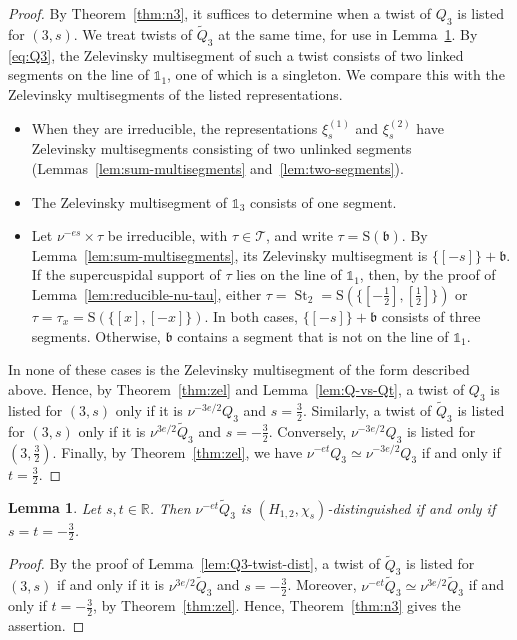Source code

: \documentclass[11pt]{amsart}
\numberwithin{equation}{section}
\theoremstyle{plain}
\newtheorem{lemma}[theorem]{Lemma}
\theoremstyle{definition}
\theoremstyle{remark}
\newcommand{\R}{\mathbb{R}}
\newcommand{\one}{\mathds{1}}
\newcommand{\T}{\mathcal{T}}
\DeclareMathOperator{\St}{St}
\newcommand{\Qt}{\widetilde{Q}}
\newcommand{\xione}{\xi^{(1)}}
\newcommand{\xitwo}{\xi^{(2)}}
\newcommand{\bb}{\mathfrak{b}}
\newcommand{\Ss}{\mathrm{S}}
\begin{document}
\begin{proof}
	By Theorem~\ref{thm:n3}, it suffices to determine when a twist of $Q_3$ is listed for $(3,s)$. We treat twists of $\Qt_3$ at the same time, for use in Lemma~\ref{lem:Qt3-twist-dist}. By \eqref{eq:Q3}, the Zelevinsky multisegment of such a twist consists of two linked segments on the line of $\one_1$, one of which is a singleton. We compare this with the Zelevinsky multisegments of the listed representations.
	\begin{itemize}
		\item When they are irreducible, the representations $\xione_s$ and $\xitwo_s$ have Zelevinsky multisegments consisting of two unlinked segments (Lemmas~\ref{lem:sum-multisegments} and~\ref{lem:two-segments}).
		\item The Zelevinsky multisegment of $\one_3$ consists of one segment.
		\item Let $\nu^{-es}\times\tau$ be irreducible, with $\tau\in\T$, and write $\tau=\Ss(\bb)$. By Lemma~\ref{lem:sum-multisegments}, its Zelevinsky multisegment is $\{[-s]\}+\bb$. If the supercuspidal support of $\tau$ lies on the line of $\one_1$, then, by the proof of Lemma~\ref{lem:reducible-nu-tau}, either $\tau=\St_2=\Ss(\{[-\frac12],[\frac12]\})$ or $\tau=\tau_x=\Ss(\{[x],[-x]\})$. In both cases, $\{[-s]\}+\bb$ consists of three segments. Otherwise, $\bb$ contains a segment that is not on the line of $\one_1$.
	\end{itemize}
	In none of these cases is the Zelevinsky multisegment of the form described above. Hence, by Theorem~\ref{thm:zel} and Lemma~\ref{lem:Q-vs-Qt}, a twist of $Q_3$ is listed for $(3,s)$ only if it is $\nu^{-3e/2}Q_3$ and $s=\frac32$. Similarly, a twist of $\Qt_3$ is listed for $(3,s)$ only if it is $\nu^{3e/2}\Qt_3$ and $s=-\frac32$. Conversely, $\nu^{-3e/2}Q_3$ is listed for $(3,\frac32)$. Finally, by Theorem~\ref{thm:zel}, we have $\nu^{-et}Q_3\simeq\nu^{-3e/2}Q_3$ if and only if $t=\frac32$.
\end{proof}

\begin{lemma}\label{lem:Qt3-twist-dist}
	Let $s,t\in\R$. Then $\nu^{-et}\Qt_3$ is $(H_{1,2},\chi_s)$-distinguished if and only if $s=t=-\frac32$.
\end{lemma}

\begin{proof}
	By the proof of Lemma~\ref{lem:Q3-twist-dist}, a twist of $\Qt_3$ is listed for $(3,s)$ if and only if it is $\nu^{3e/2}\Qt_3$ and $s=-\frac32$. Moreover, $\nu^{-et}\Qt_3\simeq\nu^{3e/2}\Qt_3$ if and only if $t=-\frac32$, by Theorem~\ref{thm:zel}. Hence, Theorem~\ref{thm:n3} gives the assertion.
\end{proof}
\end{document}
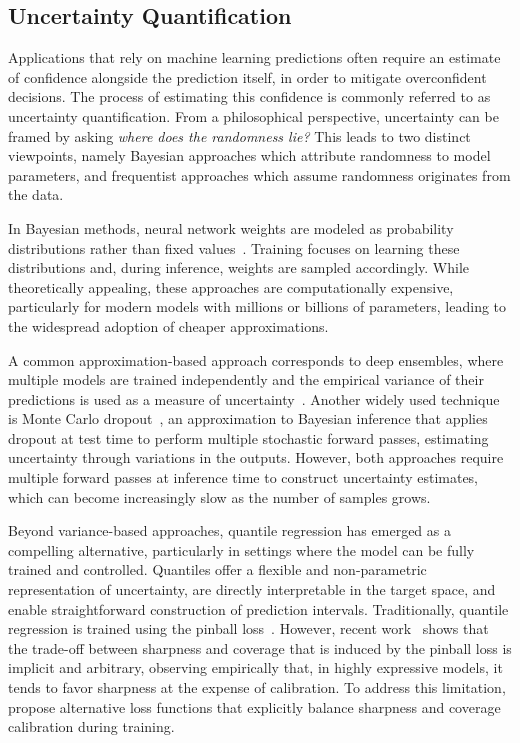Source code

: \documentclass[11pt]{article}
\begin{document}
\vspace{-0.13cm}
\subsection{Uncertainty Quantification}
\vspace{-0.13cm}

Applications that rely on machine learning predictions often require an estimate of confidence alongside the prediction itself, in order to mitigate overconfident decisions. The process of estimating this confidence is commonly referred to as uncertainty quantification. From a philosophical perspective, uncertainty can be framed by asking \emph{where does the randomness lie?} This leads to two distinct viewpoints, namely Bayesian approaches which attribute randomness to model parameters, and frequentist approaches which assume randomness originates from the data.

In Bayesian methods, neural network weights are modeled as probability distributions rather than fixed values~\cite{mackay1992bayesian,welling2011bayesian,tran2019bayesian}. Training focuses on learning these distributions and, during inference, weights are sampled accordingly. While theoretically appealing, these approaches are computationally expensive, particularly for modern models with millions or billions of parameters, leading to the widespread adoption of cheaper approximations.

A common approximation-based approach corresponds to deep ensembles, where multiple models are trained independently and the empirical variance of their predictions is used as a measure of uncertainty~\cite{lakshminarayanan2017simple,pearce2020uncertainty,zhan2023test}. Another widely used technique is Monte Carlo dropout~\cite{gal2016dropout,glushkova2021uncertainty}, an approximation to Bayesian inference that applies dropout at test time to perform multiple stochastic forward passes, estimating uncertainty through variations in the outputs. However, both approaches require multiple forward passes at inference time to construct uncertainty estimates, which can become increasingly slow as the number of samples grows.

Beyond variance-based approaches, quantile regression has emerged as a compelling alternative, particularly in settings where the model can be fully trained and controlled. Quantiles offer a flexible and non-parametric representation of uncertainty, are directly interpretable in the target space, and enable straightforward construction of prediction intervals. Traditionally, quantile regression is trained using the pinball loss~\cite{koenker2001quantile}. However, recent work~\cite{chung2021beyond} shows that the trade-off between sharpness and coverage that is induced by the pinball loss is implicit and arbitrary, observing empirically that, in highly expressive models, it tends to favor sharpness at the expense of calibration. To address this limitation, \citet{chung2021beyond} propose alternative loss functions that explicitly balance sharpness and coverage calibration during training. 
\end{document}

• **Directions for this task**: The output has to match the data above line for line, except that pictures are dropped.

• **Completed task**:
Source code

: \documentclass[11pt]{amsart}
\numberwithin{equation}{section}
\theoremstyle{plain}
\newtheorem{lemma}[theorem]{Lemma}
\theoremstyle{definition}
\theoremstyle{remark}
\newcommand{\R}{\mathbb{R}}
\newcommand{\one}{\mathds{1}}
\newcommand{\T}{\mathcal{T}}
\DeclareMathOperator{\St}{St}
\newcommand{\Qt}{\widetilde{Q}}
\newcommand{\xione}{\xi^{(1)}}
\newcommand{\xitwo}{\xi^{(2)}}
\newcommand{\bb}{\mathfrak{b}}
\newcommand{\Ss}{\mathrm{S}}
\begin{document}
\begin{proof}
	By Theorem~\ref{thm:n3}, it suffices to determine when a twist of $Q_3$ is listed for $(3,s)$. We treat twists of $\Qt_3$ at the same time, for use in Lemma~\ref{lem:Qt3-twist-dist}. By \eqref{eq:Q3}, the Zelevinsky multisegment of such a twist consists of two linked segments on the line of $\one_1$, one of which is a singleton. We compare this with the Zelevinsky multisegments of the listed representations.
	\begin{itemize}
		\item When they are irreducible, the representations $\xione_s$ and $\xitwo_s$ have Zelevinsky multisegments consisting of two unlinked segments (Lemmas~\ref{lem:sum-multisegments} and~\ref{lem:two-segments}).
		\item The Zelevinsky multisegment of $\one_3$ consists of one segment.
		\item Let $\nu^{-es}\times\tau$ be irreducible, with $\tau\in\T$, and write $\tau=\Ss(\bb)$. By Lemma~\ref{lem:sum-multisegments}, its Zelevinsky multisegment is $\{[-s]\}+\bb$. If the supercuspidal support of $\tau$ lies on the line of $\one_1$, then, by the proof of Lemma~\ref{lem:reducible-nu-tau}, either $\tau=\St_2=\Ss(\{[-\frac12],[\frac12]\})$ or $\tau=\tau_x=\Ss(\{[x],[-x]\})$. In both cases, $\{[-s]\}+\bb$ consists of three segments. Otherwise, $\bb$ contains a segment that is not on the line of $\one_1$.
	\end{itemize}
	In none of these cases is the Zelevinsky multisegment of the form described above. Hence, by Theorem~\ref{thm:zel} and Lemma~\ref{lem:Q-vs-Qt}, a twist of $Q_3$ is listed for $(3,s)$ only if it is $\nu^{-3e/2}Q_3$ and $s=\frac32$. Similarly, a twist of $\Qt_3$ is listed for $(3,s)$ only if it is $\nu^{3e/2}\Qt_3$ and $s=-\frac32$. Conversely, $\nu^{-3e/2}Q_3$ is listed for $(3,\frac32)$. Finally, by Theorem~\ref{thm:zel}, we have $\nu^{-et}Q_3\simeq\nu^{-3e/2}Q_3$ if and only if $t=\frac32$.
\end{proof}

\begin{lemma}\label{lem:Qt3-twist-dist}
	Let $s,t\in\R$. Then $\nu^{-et}\Qt_3$ is $(H_{1,2},\chi_s)$-distinguished if and only if $s=t=-\frac32$.
\end{lemma}

\begin{proof}
	By the proof of Lemma~\ref{lem:Q3-twist-dist}, a twist of $\Qt_3$ is listed for $(3,s)$ if and only if it is $\nu^{3e/2}\Qt_3$ and $s=-\frac32$. Moreover, $\nu^{-et}\Qt_3\simeq\nu^{3e/2}\Qt_3$ if and only if $t=-\frac32$, by Theorem~\ref{thm:zel}. Hence, Theorem~\ref{thm:n3} gives the assertion.
\end{proof}
\end{document}
Source code

: \documentclass[11pt]{article}
\begin{document}
\vspace{-0.13cm}
\subsection{Uncertainty Quantification}
\vspace{-0.13cm}

Applications that rely on machine learning predictions often require an estimate of confidence alongside the prediction itself, in order to mitigate overconfident decisions. The process of estimating this confidence is commonly referred to as uncertainty quantification. From a philosophical perspective, uncertainty can be framed by asking \emph{where does the randomness lie?} This leads to two distinct viewpoints, namely Bayesian approaches which attribute randomness to model parameters, and frequentist approaches which assume randomness originates from the data.

In Bayesian methods, neural network weights are modeled as probability distributions rather than fixed values~\cite{mackay1992bayesian,welling2011bayesian,tran2019bayesian}. Training focuses on learning these distributions and, during inference, weights are sampled accordingly. While theoretically appealing, these approaches are computationally expensive, particularly for modern models with millions or billions of parameters, leading to the widespread adoption of cheaper approximations.

A common approximation-based approach corresponds to deep ensembles, where multiple models are trained independently and the empirical variance of their predictions is used as a measure of uncertainty~\cite{lakshminarayanan2017simple,pearce2020uncertainty,zhan2023test}. Another widely used technique is Monte Carlo dropout~\cite{gal2016dropout,glushkova2021uncertainty}, an approximation to Bayesian inference that applies dropout at test time to perform multiple stochastic forward passes, estimating uncertainty through variations in the outputs. However, both approaches require multiple forward passes at inference time to construct uncertainty estimates, which can become increasingly slow as the number of samples grows.

Beyond variance-based approaches, quantile regression has emerged as a compelling alternative, particularly in settings where the model can be fully trained and controlled. Quantiles offer a flexible and non-parametric representation of uncertainty, are directly interpretable in the target space, and enable straightforward construction of prediction intervals. Traditionally, quantile regression is trained using the pinball loss~\cite{koenker2001quantile}. However, recent work~\cite{chung2021beyond} shows that the trade-off between sharpness and coverage that is induced by the pinball loss is implicit and arbitrary, observing empirically that, in highly expressive models, it tends to favor sharpness at the expense of calibration. To address this limitation, \citet{chung2021beyond} propose alternative loss functions that explicitly balance sharpness and coverage calibration during training. 
\end{document}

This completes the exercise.